A binary tree is balanced if for each node it holds that the number of inner nodes in the left subtree and the number of inner nodes in the right subtree differ by at most 1.

A binary tree is balanced if for any two leaves the difference of the depth is at most 1.

- The first definition is otherwise called
**[weight-balanced]**(This is also the definition that wikipedia uses for balanced binary tree) - The second definition is otherwise called
**[height-balanced]**and weirdly enough is the one most interviewers are asking for.

To cut to the chase we will try to give an elegant solution for both, so next time you hear this on an interview, me and you can both ace it ;D.

## How to check if a tree is balanced in Java – [Height]

/* * @Author: Ajk Palikuqi * * @Question: How to check if a tree is balanced in Java * */ package iqLib.treeLib; public class TreeHeightBalanced { public static boolean isHeightBalanced(TreeNode root) { return (maxLeafHeight(root) - minLeafHeight(root)) <= 1; } public static int maxLeafHeight(TreeNode root) { if (root == null) { return 0; } return Math.max(maxLeafHeight(root.getLeft()), maxLeafHeight(root.getRight())) + 1; } public static int minLeafHeight(TreeNode root) { if (root == null) { return 0; } return Math.min(minLeafHeight(root.getLeft()), minLeafHeight(root.getRight())) + 1; } }

Yay, one down. The next one is a bit more tricky. We could write a boolean recursive method, but that way we would check the nodes multiple times anytime we're getting the height of a subtree. Instead we will try to count only weight balanced subtree heights. If the subtree is not balanced we return -1 to keep track of it.

## How to check if a tree is balanced in Java - [Weight]
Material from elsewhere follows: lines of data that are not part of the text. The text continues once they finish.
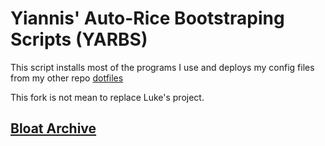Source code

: # Yiannis' Auto-Rice Bootstraping Scripts (YARBS)

This script installs most of the programs I use and deploys my config files from my other repo [dotfiles](https://github.com/ispanos/dotfiles)

This fork is not mean to replace Luke's project.

## [Bloat Archive](https://gist.github.com/ispanos/cd64a41bfb01aa4e645099bc11908303)
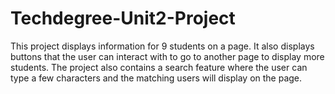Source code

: # Techdegree-Unit2-Project

This project displays information for 9 students on a page. It also displays buttons that the user can interact with to go to another page to display more students. The project also contains a search feature where the user can type a few characters and the matching users will display on the page.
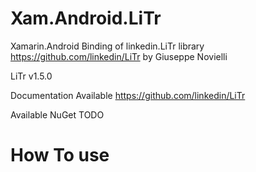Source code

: # Xam.Android.LiTr
Xamarin.Android Binding of linkedin.LiTr library https://github.com/linkedin/LiTr by Giuseppe Novielli

LiTr v1.5.0

Documentation Available https://github.com/linkedin/LiTr

Available NuGet TODO

# How To use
/* * @Author: Ajk Palikuqi * * @Question: How to check if a tree is balanced in Java * */ package iqLib.treeLib; public class TreeWeightBalanced { public static boolean isWeightBalanced(TreeNode root) { if (getBalancedHeight(root) == -1) { return false; } return true; } /* * Given a TreeNode root, return the height of the tree under it if it is * balanced. Return -1 otherwise. */ public static int getBalancedHeight(TreeNode root) { if (root == null) { return 0; } int leftBalancedHeight = getBalancedHeight(root.getLeft()); int rightBalancedHeight = getBalancedHeight(root.getRight()); if ((Math.abs(leftBalancedHeight - rightBalancedHeight) > 1) || (leftBalancedHeight == -1) || (rightBalancedHeight == -1)) { return -1; } return Math.max(leftBalancedHeight, rightBalancedHeight) + 1; } }

As you can see we added some getters to our TreeNode class to get the left and right child node. (Yes I did update the page here too)

All code as always can be found at my GitHub repository so you can make a pull if you wanna test in on your own.

Hope you guys enjoyed it... and I'll see you guys next time ;D.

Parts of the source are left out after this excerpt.